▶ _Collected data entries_
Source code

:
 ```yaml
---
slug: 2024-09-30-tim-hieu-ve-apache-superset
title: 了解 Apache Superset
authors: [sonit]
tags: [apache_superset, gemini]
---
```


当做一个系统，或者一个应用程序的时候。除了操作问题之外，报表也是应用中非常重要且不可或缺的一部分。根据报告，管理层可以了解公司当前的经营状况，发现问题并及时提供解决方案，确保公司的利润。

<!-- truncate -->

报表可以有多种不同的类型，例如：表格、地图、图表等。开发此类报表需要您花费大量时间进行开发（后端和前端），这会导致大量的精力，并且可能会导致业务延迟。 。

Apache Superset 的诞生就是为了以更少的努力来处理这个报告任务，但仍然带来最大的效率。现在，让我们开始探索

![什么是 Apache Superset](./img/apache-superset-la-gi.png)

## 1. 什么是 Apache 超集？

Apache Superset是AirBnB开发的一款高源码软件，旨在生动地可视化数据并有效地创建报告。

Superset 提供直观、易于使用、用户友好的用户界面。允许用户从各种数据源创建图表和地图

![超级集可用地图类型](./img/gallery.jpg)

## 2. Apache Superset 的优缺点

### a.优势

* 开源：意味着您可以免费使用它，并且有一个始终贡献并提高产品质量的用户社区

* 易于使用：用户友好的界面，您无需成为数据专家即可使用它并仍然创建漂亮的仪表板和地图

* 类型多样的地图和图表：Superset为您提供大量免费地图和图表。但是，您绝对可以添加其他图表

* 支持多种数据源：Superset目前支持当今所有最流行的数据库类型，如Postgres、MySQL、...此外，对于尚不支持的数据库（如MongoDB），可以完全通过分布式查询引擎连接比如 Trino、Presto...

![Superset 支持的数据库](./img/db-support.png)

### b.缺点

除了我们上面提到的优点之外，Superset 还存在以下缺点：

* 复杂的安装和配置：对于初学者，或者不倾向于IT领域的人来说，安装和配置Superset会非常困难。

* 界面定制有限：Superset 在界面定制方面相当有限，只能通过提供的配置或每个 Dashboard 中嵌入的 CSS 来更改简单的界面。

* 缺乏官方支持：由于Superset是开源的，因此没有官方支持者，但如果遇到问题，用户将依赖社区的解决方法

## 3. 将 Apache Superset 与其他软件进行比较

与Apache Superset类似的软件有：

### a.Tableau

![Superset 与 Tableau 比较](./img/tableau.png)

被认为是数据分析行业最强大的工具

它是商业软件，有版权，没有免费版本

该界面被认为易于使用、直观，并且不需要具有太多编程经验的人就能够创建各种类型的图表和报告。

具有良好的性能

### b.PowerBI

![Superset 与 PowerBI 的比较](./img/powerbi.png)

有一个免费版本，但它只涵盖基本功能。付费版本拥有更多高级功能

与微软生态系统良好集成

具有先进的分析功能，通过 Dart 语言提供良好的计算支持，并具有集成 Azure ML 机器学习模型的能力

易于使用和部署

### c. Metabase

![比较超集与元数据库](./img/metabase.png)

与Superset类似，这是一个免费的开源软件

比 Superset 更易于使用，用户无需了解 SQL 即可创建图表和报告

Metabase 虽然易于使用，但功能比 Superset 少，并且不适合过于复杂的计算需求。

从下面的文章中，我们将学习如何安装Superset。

▶ _WORK TO BE COMPLETED_
Repeat the entries exactly, leaving nothing out.

▶ _ANSWER_
Source code

:
 ```yaml
---
slug: 2024-09-30-tim-hieu-ve-apache-superset
title: 了解 Apache Superset
authors: [sonit]
tags: [apache_superset, gemini]
---
```


当做一个系统，或者一个应用程序的时候。除了操作问题之外，报表也是应用中非常重要且不可或缺的一部分。根据报告，管理层可以了解公司当前的经营状况，发现问题并及时提供解决方案，确保公司的利润。

<!-- truncate -->

报表可以有多种不同的类型，例如：表格、地图、图表等。开发此类报表需要您花费大量时间进行开发（后端和前端），这会导致大量的精力，并且可能会导致业务延迟。 。

Apache Superset 的诞生就是为了以更少的努力来处理这个报告任务，但仍然带来最大的效率。现在，让我们开始探索

![什么是 Apache Superset](./img/apache-superset-la-gi.png)

## 1. 什么是 Apache 超集？

Apache Superset是AirBnB开发的一款高源码软件，旨在生动地可视化数据并有效地创建报告。

Superset 提供直观、易于使用、用户友好的用户界面。允许用户从各种数据源创建图表和地图

![超级集可用地图类型](./img/gallery.jpg)

## 2. Apache Superset 的优缺点

### a.优势

* 开源：意味着您可以免费使用它，并且有一个始终贡献并提高产品质量的用户社区

* 易于使用：用户友好的界面，您无需成为数据专家即可使用它并仍然创建漂亮的仪表板和地图

* 类型多样的地图和图表：Superset为您提供大量免费地图和图表。但是，您绝对可以添加其他图表

* 支持多种数据源：Superset目前支持当今所有最流行的数据库类型，如Postgres、MySQL、...此外，对于尚不支持的数据库（如MongoDB），可以完全通过分布式查询引擎连接比如 Trino、Presto...

![Superset 支持的数据库](./img/db-support.png)

### b.缺点

除了我们上面提到的优点之外，Superset 还存在以下缺点：

* 复杂的安装和配置：对于初学者，或者不倾向于IT领域的人来说，安装和配置Superset会非常困难。

* 界面定制有限：Superset 在界面定制方面相当有限，只能通过提供的配置或每个 Dashboard 中嵌入的 CSS 来更改简单的界面。

* 缺乏官方支持：由于Superset是开源的，因此没有官方支持者，但如果遇到问题，用户将依赖社区的解决方法

## 3. 将 Apache Superset 与其他软件进行比较

与Apache Superset类似的软件有：

### a.Tableau

![Superset 与 Tableau 比较](./img/tableau.png)

被认为是数据分析行业最强大的工具

它是商业软件，有版权，没有免费版本

该界面被认为易于使用、直观，并且不需要具有太多编程经验的人就能够创建各种类型的图表和报告。

具有良好的性能

### b.PowerBI

![Superset 与 PowerBI 的比较](./img/powerbi.png)

有一个免费版本，但它只涵盖基本功能。付费版本拥有更多高级功能

与微软生态系统良好集成

具有先进的分析功能，通过 Dart 语言提供良好的计算支持，并具有集成 Azure ML 机器学习模型的能力

易于使用和部署

### c. Metabase

![比较超集与元数据库](./img/metabase.png)

与Superset类似，这是一个免费的开源软件

比 Superset 更易于使用，用户无需了解 SQL 即可创建图表和报告

Metabase 虽然易于使用，但功能比 Superset 少，并且不适合过于复杂的计算需求。

从下面的文章中，我们将学习如何安装Superset。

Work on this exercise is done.